In my group at the Radboud University Nijmegen, the Netherlands, we do
research on automata learning. We develop algorithms that allow us to
learn state diagrams of black box systems by providing inputs and
observing outputs. We applied these algorithms on TCP implementations. We
have a publication on this here:
http://www.mbsd.cs.ru.nl/publications/papers/fvaan/TCP/

As part of our work, we used Scapy/pcapy/wireshark to analyze the TCP
behavior on Ubuntu 13.10 and check it against the reference standards. We
came across a scenario which seems to occur regardless of TCP_QUICKACK or
TCP_NODELAY parameters.

      CLIENT                                     SERVER

  1.  -                                          LISTEN

  2.  - --> <SEQ=100><CTL=SYN>               --> SYN-RECEIVED

  3.  - <-- <SEQ=300><ACK=101><CTL=SYN,ACK>  <-- SYN-RECEIVED

  4.  - --> <SEQ=101><ACK=301><CTL=ACK>      --> ESTABLISHED

  5.  - --> <SEQ=101><ACK=301><CTL=FIN,ACK>  --> CLOSE-WAIT

  6.  - <-- <SEQ=301><ACK=102><CTL=ACK>      <-- CLOSE-WAIT

  7.  - --> <SEQ=102><ACK=500><CTL=ACK>      --> CLOSE-WAIT

  8.  - <-- <SEQ=301><ACK=102><CTL=ACK>      <-- CLOSE-WAIT

OR

  8.  -    timeout/nothing sent              <-- CLOSE-WAIT


In short, when the SERVER is in CLOSE_WAIT state and the CLIENT sends an
ACK  (or a FIN+ACK) with a valid seq number but an unacceptable ack
number, the SERVER either responds with an ACK (re-transmission of last
ACK sent by the server) or it doesn't respond at all. I attached a capture
file and an image of the capture. A note, should the seq number sent by
the CLIENT be invalid/not "in line", then the SERVER always re-transmits
the last ACK it sent.

What is intriguing about this scenario is that the timeout occurrence does
not comply with the rfc 793 standard, where on page 37, it is stated:

3.  If the connection is in a synchronized state (ESTABLISHED,
    FIN-WAIT-1, FIN-WAIT-2, CLOSE-WAIT, CLOSING, LAST-ACK, TIME-WAIT), any
unacceptable segment (out of window sequence number or
    unacceptable acknowledgment number) must elicit only an empty
    acknowledgment segment containing the current send-sequence number and
an acknowledgment indicating the next sequence number expected to be
received, and the connection remains in the same state.

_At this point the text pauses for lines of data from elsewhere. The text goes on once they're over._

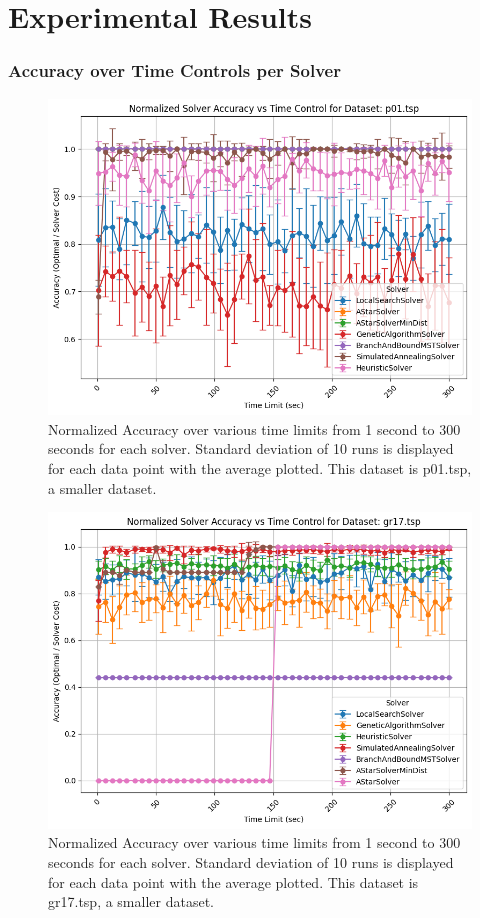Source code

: \documentclass[11pt]{article}
\begin{document}
	\section{Experimental Results}
	\subsubsection{Accuracy over Time Controls per Solver}
	\begin{figure}[H]
		\centering
		\includegraphics[width=0.7\linewidth]{figures/accuracy_line_p01.tsp}
		\caption{Normalized Accuracy over various time limits from 1 second to 300 seconds for each solver. Standard deviation of 10 runs is displayed for each data point with the average plotted. This dataset is p01.tsp, a smaller dataset.}
		\label{fig:accuracylinep01}
	\end{figure}
	\begin{figure}[H]
		\centering
		\includegraphics[width=0.7\linewidth]{figures/accuracy_line_gr17.tsp}
		\caption{Normalized Accuracy over various time limits from 1 second to 300 seconds for each solver. Standard deviation of 10 runs is displayed for each data point with the average plotted. This dataset is gr17.tsp, a smaller dataset.}
		\label{fig:accuracylinegr17}
	\end{figure}
\end{document}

My questions are, is this behavior normal/expected and is there a
parameter/condition/setting that would affect it? Secondly, do you agree
that this behavior is not compliant with the rfc 793 standard? If not, is
there an official optimization over rfc 793 that allows for it.  We asked
tcpm@...f.org and they replied that indeed, it MAY be a violation.
Obviously, in case it is a violation, it is harmless.

Finally, a completely unrelated question. Is there a way of setting the
time the SERVER waits in SYN_RECEIVED before the first SYN+ACK
re-transmission kicks in? I couldn't find such a parameter.

Thanks!
Paul FITERAU.


Download attachment "ubuntu.pcap" of type "application/octet-stream" (2536 bytes)

Download attachment "ubuntu.PNG" of type "image/png" (99719 bytes)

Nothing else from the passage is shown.